ProxyUser · Mar 8, 2024

I too think it is not a hardware issue.

I have the exact same problem with an ASRock Rack B650D4U mobo. Replaced the motherboard, RAM sticks and NVME separately with new ones and the problem persists. Nothing in the dmesg or journalctl -b -1 logs.

Next I am considering taking XCP-ng for a spin.

Recorded the screen at the moment and proxmox does not log anything:

At the time of crash:

andzejsp · Mar 9, 2024

Well, i really lack the knowledge to say for sure if its software or hardware issue. All i can do is provide my observations.

UPDATE:
So yesterday, after the device was up for around whole day but not connected to network, i connected it to network and started to deploy it into production mode.
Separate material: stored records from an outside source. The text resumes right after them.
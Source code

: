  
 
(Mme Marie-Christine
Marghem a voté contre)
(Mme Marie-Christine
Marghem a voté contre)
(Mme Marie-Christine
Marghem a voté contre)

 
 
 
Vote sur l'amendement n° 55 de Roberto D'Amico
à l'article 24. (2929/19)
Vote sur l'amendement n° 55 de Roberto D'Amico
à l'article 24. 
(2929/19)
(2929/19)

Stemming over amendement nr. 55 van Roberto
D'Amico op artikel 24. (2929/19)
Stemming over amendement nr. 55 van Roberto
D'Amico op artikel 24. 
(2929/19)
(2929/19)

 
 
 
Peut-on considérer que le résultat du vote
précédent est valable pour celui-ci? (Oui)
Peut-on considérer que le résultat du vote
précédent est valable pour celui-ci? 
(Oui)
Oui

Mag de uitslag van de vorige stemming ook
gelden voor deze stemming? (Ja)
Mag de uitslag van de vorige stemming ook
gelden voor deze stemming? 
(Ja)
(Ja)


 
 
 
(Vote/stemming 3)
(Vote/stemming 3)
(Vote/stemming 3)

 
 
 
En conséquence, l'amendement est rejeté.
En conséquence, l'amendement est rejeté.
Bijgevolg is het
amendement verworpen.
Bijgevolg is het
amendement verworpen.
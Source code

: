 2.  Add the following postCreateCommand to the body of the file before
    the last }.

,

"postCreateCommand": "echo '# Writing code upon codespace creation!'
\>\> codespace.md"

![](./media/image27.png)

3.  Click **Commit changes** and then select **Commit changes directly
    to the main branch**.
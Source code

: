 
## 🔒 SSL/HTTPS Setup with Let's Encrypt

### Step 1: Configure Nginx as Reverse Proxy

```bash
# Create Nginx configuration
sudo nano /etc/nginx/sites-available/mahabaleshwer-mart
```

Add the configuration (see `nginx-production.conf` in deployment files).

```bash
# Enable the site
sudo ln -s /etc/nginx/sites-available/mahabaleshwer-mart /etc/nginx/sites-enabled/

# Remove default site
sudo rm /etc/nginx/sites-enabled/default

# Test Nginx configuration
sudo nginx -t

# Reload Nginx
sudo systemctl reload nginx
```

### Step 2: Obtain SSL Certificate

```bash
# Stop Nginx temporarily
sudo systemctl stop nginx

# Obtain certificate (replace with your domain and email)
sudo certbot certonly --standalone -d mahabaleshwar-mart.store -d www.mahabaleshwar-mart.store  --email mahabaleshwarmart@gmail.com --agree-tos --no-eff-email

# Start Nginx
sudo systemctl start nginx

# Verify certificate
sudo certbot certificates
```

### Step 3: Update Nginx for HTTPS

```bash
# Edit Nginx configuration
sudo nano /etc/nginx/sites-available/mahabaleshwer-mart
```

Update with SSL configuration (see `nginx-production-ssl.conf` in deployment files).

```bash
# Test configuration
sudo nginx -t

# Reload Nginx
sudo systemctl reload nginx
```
It was working for an hour or two and then it rebooted..

Next I did reset CMOS as per manufacturers recommendations, and also plugged the ram into the other slot AND i used different eth ports on the device (in total device have 6x rj45 sockets). Left device plugged into the network, deployed in production mode over night. So far 14h Uptime.

During the day i was updating containers, backing up jobs, deploying new ones, using it with VPN (wireguard) from remote location. And it is still up.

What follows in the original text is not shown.